If only the Central Control Plane Adapter is down, the CCP Adapter might have crashed.

Solution

  1. If the Kubernetes cluster is deleted, clean up the leftover registration and inventory data in NSX. See Clean up Antrea Data from NSX.
  2. Get the kubectl and kubeconfig access for the container cluster. Use kubectl to retrieve the node name on which the interworking pod is running. Start an SSH session to the node and use the curl or nc command to connect to every NSX Manager IP on ports 1234 and 1235. If the connection cannot be established, the cause is network connectivity issue with the CCP.
    Example of the curl command:

    Ensure that you replace NSX-Manager-IP with the IP address of NSX Manager in your environment.

    curl -v NSX-Manager-IP:1235
    
    Trying NSX-Manager-IP... 
    Connected to NSX-Manager-IP (NSX-Manager-IP) port 1235 (#0) 
    ... 
    Empty reply from server 
    Connection #0 to host NSX-Manager-IP left intact 
    curl: (52) Empty reply from server

    Example of the nc command:

    nc -v NSX-Manager-IP 1235 < /dev/null
    
    Ncat: Version 7.50 (https://nmap.org/ncat)
    Ncat: Connected to NSX-Manager-IP:1235.
    Ncat: 0 bytes sent, 0 bytes received in 0.37 seconds.
  3. Use kubectl to check whether all containers of the interworking pod in the vmware-system-antrea namespace are up.
    If any container is down, use kubectl to get logs of the crashed containers and check the error message. This step can help you identify failure due to any of these reasons:
    • The adapters are crashed or deleted for some reason.
    • CCP Adapter is crashed.
    Example of the kubectl command for getting the interworking pod:
    kubectl get pod -o wide -l app=antrea-interworking -n vmware-system-antrea

    Note down the interworking pod name.

    Example of the kubectl command for getting the detailed state of the interworking pod:

    Ensure that you replace pod-name with the actual pod name.

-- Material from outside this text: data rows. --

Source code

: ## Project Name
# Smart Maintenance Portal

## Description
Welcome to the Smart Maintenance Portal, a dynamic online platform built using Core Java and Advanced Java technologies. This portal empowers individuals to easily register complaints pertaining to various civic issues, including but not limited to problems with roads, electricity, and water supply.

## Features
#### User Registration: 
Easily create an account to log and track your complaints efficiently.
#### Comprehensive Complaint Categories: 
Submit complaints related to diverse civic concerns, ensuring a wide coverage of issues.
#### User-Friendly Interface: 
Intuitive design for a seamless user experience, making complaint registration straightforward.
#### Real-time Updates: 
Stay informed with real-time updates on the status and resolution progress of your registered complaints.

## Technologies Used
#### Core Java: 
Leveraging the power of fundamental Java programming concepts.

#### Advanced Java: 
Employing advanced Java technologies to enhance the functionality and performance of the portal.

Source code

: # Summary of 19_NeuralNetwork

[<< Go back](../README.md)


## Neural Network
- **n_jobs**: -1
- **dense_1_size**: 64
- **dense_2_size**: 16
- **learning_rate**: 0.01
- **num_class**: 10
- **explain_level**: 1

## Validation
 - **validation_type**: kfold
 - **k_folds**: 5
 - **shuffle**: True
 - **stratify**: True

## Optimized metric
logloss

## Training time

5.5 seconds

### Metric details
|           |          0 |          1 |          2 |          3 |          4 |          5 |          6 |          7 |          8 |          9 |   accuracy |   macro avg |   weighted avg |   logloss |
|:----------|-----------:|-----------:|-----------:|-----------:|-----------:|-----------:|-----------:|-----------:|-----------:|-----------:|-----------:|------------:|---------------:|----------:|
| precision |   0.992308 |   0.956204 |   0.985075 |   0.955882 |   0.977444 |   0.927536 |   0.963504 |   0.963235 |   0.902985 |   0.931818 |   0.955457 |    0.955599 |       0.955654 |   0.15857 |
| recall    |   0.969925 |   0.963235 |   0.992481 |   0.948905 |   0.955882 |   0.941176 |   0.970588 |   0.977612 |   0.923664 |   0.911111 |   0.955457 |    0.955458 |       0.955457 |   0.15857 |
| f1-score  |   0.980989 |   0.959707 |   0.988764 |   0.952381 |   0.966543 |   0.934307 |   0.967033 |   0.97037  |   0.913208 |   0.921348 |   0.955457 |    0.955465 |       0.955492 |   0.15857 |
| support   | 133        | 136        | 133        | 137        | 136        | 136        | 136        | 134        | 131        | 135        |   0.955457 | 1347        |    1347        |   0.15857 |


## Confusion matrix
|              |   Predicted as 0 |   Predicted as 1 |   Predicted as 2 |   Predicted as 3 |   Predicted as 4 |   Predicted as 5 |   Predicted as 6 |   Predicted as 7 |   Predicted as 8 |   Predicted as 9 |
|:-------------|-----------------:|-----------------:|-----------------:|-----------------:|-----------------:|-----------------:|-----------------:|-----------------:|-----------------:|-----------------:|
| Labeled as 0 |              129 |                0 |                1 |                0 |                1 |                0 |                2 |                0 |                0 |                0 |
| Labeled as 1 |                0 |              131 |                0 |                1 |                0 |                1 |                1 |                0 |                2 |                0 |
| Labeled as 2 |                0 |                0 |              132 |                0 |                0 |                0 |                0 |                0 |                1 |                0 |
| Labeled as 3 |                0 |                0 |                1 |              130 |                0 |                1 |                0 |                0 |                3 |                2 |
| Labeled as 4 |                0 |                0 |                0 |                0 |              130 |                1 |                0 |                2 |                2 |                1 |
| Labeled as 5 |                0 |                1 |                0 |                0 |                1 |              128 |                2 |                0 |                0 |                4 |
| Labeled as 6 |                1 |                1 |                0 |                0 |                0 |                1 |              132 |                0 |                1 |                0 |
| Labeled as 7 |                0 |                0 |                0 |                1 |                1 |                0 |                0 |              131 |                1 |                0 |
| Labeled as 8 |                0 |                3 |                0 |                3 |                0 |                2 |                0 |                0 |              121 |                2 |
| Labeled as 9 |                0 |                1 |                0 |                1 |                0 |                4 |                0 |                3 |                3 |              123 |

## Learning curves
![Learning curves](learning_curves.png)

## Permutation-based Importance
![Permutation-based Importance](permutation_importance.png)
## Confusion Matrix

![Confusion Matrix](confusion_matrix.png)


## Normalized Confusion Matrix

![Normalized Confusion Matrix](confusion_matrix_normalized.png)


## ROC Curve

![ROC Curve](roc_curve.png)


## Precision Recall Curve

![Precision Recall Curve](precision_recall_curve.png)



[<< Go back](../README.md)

    kubectl get pod -o yaml pod-name -n vmware-system-antrea

    Example of the kubectl command for getting container logs:

    Ensure that you replace pod-name with the actual pod name.

    kubectl logs pod-name -c mp-adapter -n vmware-system-antrea > mp-adapter.log
    kubectl logs pod-name -c ccp-adapter -n vmware-system-antrea > ccp-adapter.log
    kubectl logs pod-name -c tn-proxy -n vmware-system-antrea > tn-proxy.log
    kubectl logs pod-name -c election-runner -n vmware-system-antrea > election-runner.log

    If the vmware-system-antrea namespace is missing or the interworking pod is missing, the adapters might have been deleted from the Kubernetes cluster without running the deregistration steps. You can clean up the leftover registration data and inventory from the system, and then register the Kubernetes cluster again. The cluster ID will be different after reregistering the cluster. If there is any Antrea policy applied to the cluster, you must apply the policy again after reregistering the cluster.

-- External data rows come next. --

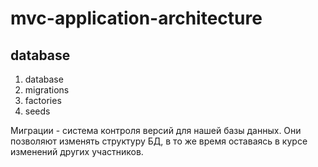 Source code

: # mvc-application-architecture

## database

1. database
  1. migrations
  1. factories
  1. seeds

Миграции - система контроля версий для нашей базы данных. Они позволяют изменять структуру БД, в то же время оставаясь в курсе изменений других участников.

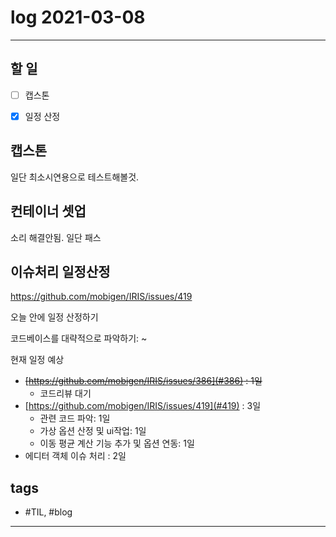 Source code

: # log 2021-03-08

--------------------------

## 할 일

- [ ] 캡스톤
- [x] 일정 산정



## 캡스톤

일단 최소시연용으로 테스트해볼것.


## 컨테이너 셋업

소리 해결안됨. 일단 패스


## 이슈처리 일정산정

https://github.com/mobigen/IRIS/issues/419

오늘 안에 일정 산정하기

코드베이스를 대략적으로 파악하기: ~

현재 일정 예상
- ~~[https://github.com/mobigen/IRIS/issues/386](#386) : 1일~~
  - 코드리뷰 대기
- [https://github.com/mobigen/IRIS/issues/419](#419) : 3일
  - 관련 코드 파악: 1일
  - 가상 옵션 산정 및 ui작업: 1일
  - 이동 평균 계산 기능 추가 및 옵션 연동: 1일
- 에디터 객체 이슈 처리 : 2일

## tags
- \#TIL, \#blog

--------------------------

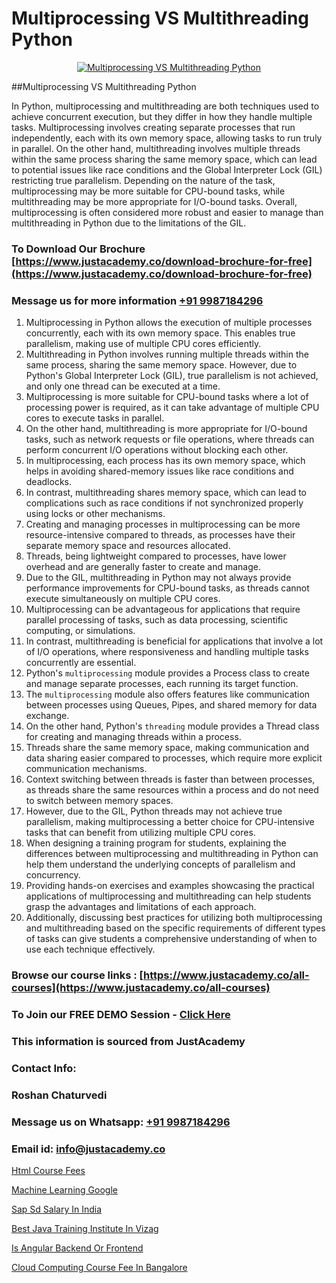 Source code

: # Multiprocessing VS Multithreading Python

<p align="center">
  <a href="https://justacademy.co/course-detail/python-training">
    <img src="https://justacademy.co/storage2/course_image/1709713400_course_image.webp" alt="Multiprocessing VS Multithreading Python">
  </a>
</p>
##Multiprocessing VS Multithreading Python

In Python, multiprocessing and multithreading are both techniques used to achieve concurrent execution, but they differ in how they handle multiple tasks. Multiprocessing involves creating separate processes that run independently, each with its own memory space, allowing tasks to run truly in parallel. On the other hand, multithreading involves multiple threads within the same process sharing the same memory space, which can lead to potential issues like race conditions and the Global Interpreter Lock (GIL) restricting true parallelism. Depending on the nature of the task, multiprocessing may be more suitable for CPU-bound tasks, while multithreading may be more appropriate for I/O-bound tasks. Overall, multiprocessing is often considered more robust and easier to manage than multithreading in Python due to the limitations of the GIL.
### To Download Our Brochure [https://www.justacademy.co/download-brochure-for-free](https://www.justacademy.co/download-brochure-for-free)
### Message us for more information [+91 9987184296](https://api.whatsapp.com/send?phone=919987184296)
1) Multiprocessing in Python allows the execution of multiple processes concurrently, each with its own memory space. This enables true parallelism, making use of multiple CPU cores efficiently.
2) Multithreading in Python involves running multiple threads within the same process, sharing the same memory space. However, due to Python's Global Interpreter Lock (GIL), true parallelism is not achieved, and only one thread can be executed at a time.
3) Multiprocessing is more suitable for CPU-bound tasks where a lot of processing power is required, as it can take advantage of multiple CPU cores to execute tasks in parallel.
4) On the other hand, multithreading is more appropriate for I/O-bound tasks, such as network requests or file operations, where threads can perform concurrent I/O operations without blocking each other.
5) In multiprocessing, each process has its own memory space, which helps in avoiding shared-memory issues like race conditions and deadlocks.
6) In contrast, multithreading shares memory space, which can lead to complications such as race conditions if not synchronized properly using locks or other mechanisms.
7) Creating and managing processes in multiprocessing can be more resource-intensive compared to threads, as processes have their separate memory space and resources allocated.
8) Threads, being lightweight compared to processes, have lower overhead and are generally faster to create and manage.
9) Due to the GIL, multithreading in Python may not always provide performance improvements for CPU-bound tasks, as threads cannot execute simultaneously on multiple CPU cores.
10) Multiprocessing can be advantageous for applications that require parallel processing of tasks, such as data processing, scientific computing, or simulations.
11) In contrast, multithreading is beneficial for applications that involve a lot of I/O operations, where responsiveness and handling multiple tasks concurrently are essential.
12) Python's `multiprocessing` module provides a Process class to create and manage separate processes, each running its target function.
13) The `multiprocessing` module also offers features like communication between processes using Queues, Pipes, and shared memory for data exchange.
14) On the other hand, Python's `threading` module provides a Thread class for creating and managing threads within a process.
15) Threads share the same memory space, making communication and data sharing easier compared to processes, which require more explicit communication mechanisms.
16) Context switching between threads is faster than between processes, as threads share the same resources within a process and do not need to switch between memory spaces.
17) However, due to the GIL, Python threads may not achieve true parallelism, making multiprocessing a better choice for CPU-intensive tasks that can benefit from utilizing multiple CPU cores.
18) When designing a training program for students, explaining the differences between multiprocessing and multithreading in Python can help them understand the underlying concepts of parallelism and concurrency.
19) Providing hands-on exercises and examples showcasing the practical applications of multiprocessing and multithreading can help students grasp the advantages and limitations of each approach.
20) Additionally, discussing best practices for utilizing both multiprocessing and multithreading based on the specific requirements of different types of tasks can give students a comprehensive understanding of when to use each technique effectively.

### Browse our course links : [https://www.justacademy.co/all-courses](https://www.justacademy.co/all-courses) 
### To Join our FREE DEMO Session - [Click Here](https://www.justacademy.co/register-for-course-demo)


### This information is sourced from JustAcademy
### Contact Info:
### Roshan Chaturvedi
### Message us on Whatsapp: [+91 9987184296](https://api.whatsapp.com/send?phone=919987184296)
### Email id: [info@justacademy.co](mailto:info@justacademy.co)
                
[Html Course Fees](https://www.linkedin.com/pulse/html-course-fees-justacademy-chennai-vhbwe?trackingId=Qif6lSzw0BPZkLEM3%2Bp7HA%3D%3D&lipi=urn%3Ali%3Apage%3Ad_flagship3_company_admin%3BY%2BEec76oRFK6%2FI%2F%2BB9X%2Fdw%3D%3D)

[Machine Learning Google](https://www.linkedin.com/pulse/machine-learning-google-justacademy-brisbane-9ishe?trackingId=G%2BTBuSO0leuBsSjwHI37lw%3D%3D&lipi=urn%3Ali%3Apage%3Ad_flagship3_company_admin%3Bvio13MbtTumTY%2Fh1upXELA%3D%3D)

[Sap Sd Salary In India](https://medium.com/@namusn/sap-sd-salary-in-india-fe497ab0e879)

[Best Java Training Institute In Vizag](https://medium.com/@ranemanish460/best-java-training-institute-in-vizag-ed09294a5d92)

[Is Angular Backend Or Frontend](https://justacademyin.github.io/justacademy/is-angular-backend-or-frontend)

[Cloud Computing Course Fee In Bangalore](https://justacademyin.github.io/justacademy/cloud-computing-course-fee-in-bangalore)

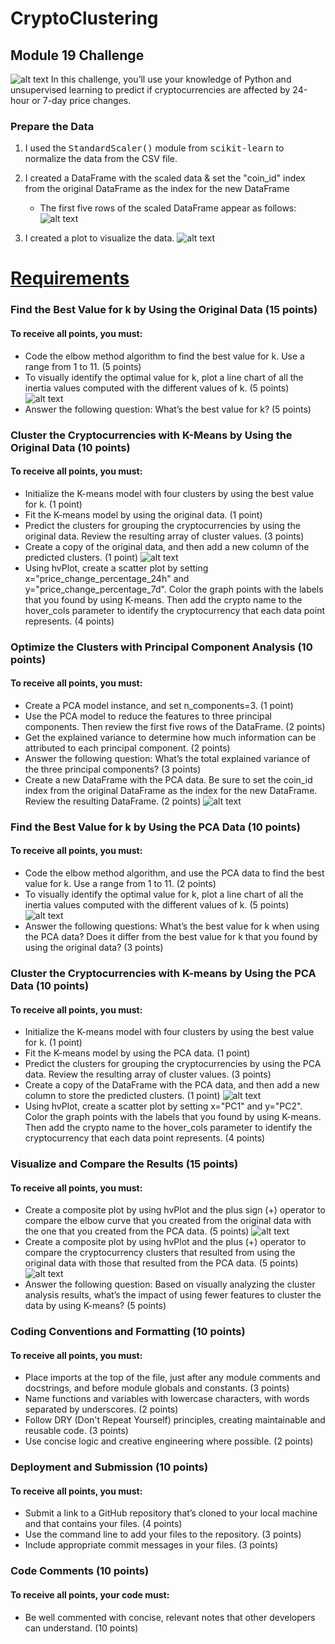 # CryptoClustering
## Module 19 Challenge 
![alt text](https://github.com/molleighH/CryptoClustering/blob/main/Images/cryptoclusteringdataimage.png)
In this challenge, you’ll use your knowledge of Python and unsupervised learning to predict if cryptocurrencies are affected by 24-hour or 7-day price changes.

### Prepare the Data 

1. I used the <samp>StandardScaler()</samp> module from <samp>scikit-learn</samp> to normalize the data from the CSV file.

2. I created a DataFrame with the scaled data & set the "coin_id" index from the original DataFrame as the index for the new DataFrame
    * The first five rows of the scaled DataFrame appear as follows: 
![alt text](https://github.com/molleighH/CryptoClustering/blob/main/Images/firstfiverowsscaleddata.png)

3. I created a plot to visualize the data. 
![alt text](https://github.com/molleighH/CryptoClustering/blob/main/Images/plot1.png)



# <ins>Requirements</ins>

### Find the Best Value for k by Using the Original Data (15 points)
#### To receive all points, you must:
* Code the elbow method algorithm to find the best value for k. Use a range from 1 to 11. (5 points)
* To visually identify the optimal value for k, plot a line chart of all the inertia values computed with the different values of k. (5 points)
![alt text](https://github.com/molleighH/CryptoClustering/blob/main/Images/ElbowCurveOriginalData.png)
* Answer the following question: What’s the best value for k? (5 points)

### Cluster the Cryptocurrencies with K-Means by Using the Original Data (10 points)
#### To receive all points, you must:
* Initialize the K-means model with four clusters by using the best value for k. (1 point)
* Fit the K-means model by using the original data. (1 point)
* Predict the clusters for grouping the cryptocurrencies by using the original data. Review the resulting array of cluster values. (3 points)
* Create a copy of the original data, and then add a new column of the predicted clusters. (1 point)
![alt text](https://github.com/molleighH/CryptoClustering/blob/main/Images/hvscatterplotOriginalData.png)
* Using hvPlot, create a scatter plot by setting x="price_change_percentage_24h" and y="price_change_percentage_7d". Color the graph points with the labels that you found by using K-means. Then add the crypto name to the hover_cols parameter to identify the cryptocurrency that each data point represents. (4 points)

### Optimize the Clusters with Principal Component Analysis (10 points)
#### To receive all points, you must:
* Create a PCA model instance, and set n_components=3. (1 point)
* Use the PCA model to reduce the features to three principal components. Then review the first five rows of the DataFrame. (2 points)
* Get the explained variance to determine how much information can be attributed to each principal component. (2 points)
* Answer the following question: What’s the total explained variance of the three principal components? (3 points)
* Create a new DataFrame with the PCA data. Be sure to set the coin_id index from the original DataFrame as the index for the new DataFrame. Review the resulting DataFrame. (2 points)
![alt text](https://github.com/molleighH/CryptoClustering/blob/main/Images/PCAOriginalData.png)


### Find the Best Value for k by Using the PCA Data (10 points)
#### To receive all points, you must:
* Code the elbow method algorithm, and use the PCA data to find the best value for k. Use a range from 1 to 11. (2 points)
* To visually identify the optimal value for k, plot a line chart of all the inertia values computed with the different values of k. (5 points)
![alt text](https://github.com/molleighH/CryptoClustering/blob/main/Images/ElbowCurvePCAData.png)
* Answer the following questions: What’s the best value for k when using the PCA data? Does it differ from the best value for k that you found by using the original data? (3 points)

### Cluster the Cryptocurrencies with K-means by Using the PCA Data (10 points)
#### To receive all points, you must:
* Initialize the K-means model with four clusters by using the best value for k. (1 point)
* Fit the K-means model by using the PCA data. (1 point)
* Predict the clusters for grouping the cryptocurrencies by using the PCA data. Review the resulting array of cluster values. (3 points)
* Create a copy of the DataFrame with the PCA data, and then add a new column to store the predicted clusters. (1 point)
![alt text](https://github.com/molleighH/CryptoClustering/blob/main/Images/hvscatterplotPCA.png)
* Using hvPlot, create a scatter plot by setting x="PC1" and y="PC2". Color the graph points with the labels that you found by using K-means. Then add the crypto name to the hover_cols parameter to identify the cryptocurrency that each data point represents. (4 points)

### Visualize and Compare the Results (15 points)
#### To receive all points, you must:
* Create a composite plot by using hvPlot and the plus sign (+) operator to compare the elbow curve that you created from the original data with the one that you created from the PCA data. (5 points)
![alt text](https://github.com/molleighH/CryptoClustering/blob/main/Images/ClusterComparisonElbowCurves.png)
* Create a composite plot by using hvPlot and the plus (+) operator to compare the cryptocurrency clusters that resulted from using the original data with those that resulted from the PCA data. (5 points)
![alt text](https://github.com/molleighH/CryptoClustering/blob/main/Images/ClusterComparisonScatterPlots.png)
* Answer the following question: Based on visually analyzing the cluster analysis results, what’s the impact of using fewer features to cluster the data by using K-means? (5 points)

### Coding Conventions and Formatting (10 points)
#### To receive all points, you must:
* Place imports at the top of the file, just after any module comments and docstrings, and before module globals and constants. (3 points)
* Name functions and variables with lowercase characters, with words separated by underscores. (2 points)
* Follow DRY (Don't Repeat Yourself) principles, creating maintainable and reusable code. (3 points)
* Use concise logic and creative engineering where possible. (2 points)

### Deployment and Submission (10 points)
#### To receive all points, you must:
* Submit a link to a GitHub repository that’s cloned to your local machine and that contains your files. (4 points)
* Use the command line to add your files to the repository. (3 points)
* Include appropriate commit messages in your files. (3 points)

### Code Comments (10 points)
#### To receive all points, your code must:
* Be well commented with concise, relevant notes that other developers can understand. (10 points)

    For instructions about cleaning up the leftover registration data, see Clean up Antrea Data from NSX.

    For instructions about registering an Antrea container cluster to NSX, see Registering an Antrea Container Cluster to NSX.

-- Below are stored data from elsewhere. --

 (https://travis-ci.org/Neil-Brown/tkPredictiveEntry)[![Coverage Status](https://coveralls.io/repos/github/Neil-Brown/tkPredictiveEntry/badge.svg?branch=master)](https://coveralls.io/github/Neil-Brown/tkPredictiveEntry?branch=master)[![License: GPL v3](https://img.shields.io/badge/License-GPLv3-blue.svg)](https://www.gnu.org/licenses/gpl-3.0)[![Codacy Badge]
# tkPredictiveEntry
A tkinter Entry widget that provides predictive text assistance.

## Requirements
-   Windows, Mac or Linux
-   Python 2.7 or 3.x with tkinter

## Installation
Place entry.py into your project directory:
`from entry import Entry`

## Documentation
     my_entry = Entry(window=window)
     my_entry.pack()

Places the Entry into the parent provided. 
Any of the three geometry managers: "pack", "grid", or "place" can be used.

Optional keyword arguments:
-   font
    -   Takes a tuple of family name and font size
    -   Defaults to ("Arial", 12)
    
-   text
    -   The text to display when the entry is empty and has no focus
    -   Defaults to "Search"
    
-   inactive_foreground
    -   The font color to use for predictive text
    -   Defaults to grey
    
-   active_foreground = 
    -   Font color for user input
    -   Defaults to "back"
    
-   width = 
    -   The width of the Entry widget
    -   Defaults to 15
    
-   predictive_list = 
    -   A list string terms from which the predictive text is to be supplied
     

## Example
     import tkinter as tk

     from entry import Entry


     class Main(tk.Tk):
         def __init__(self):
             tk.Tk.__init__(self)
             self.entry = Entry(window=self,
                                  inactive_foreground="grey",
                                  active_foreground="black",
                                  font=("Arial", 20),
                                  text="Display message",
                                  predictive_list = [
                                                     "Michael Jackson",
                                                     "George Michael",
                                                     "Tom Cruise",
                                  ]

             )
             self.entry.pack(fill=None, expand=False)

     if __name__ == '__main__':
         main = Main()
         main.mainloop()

  4. Use kubectl to get nsx-proxy container logs from the interworking pod, and check the error messages.
    This step can help you identify failure due to any of these reasons:
    • The client certificate of the adapters is incorrect.
    • The version of the adapters is incompatible with the CCP.

    For example commands, see step 3.

  5. If the Management Plane Adapter is up, use the support bundle feature in NSX to collect log files for the container cluster.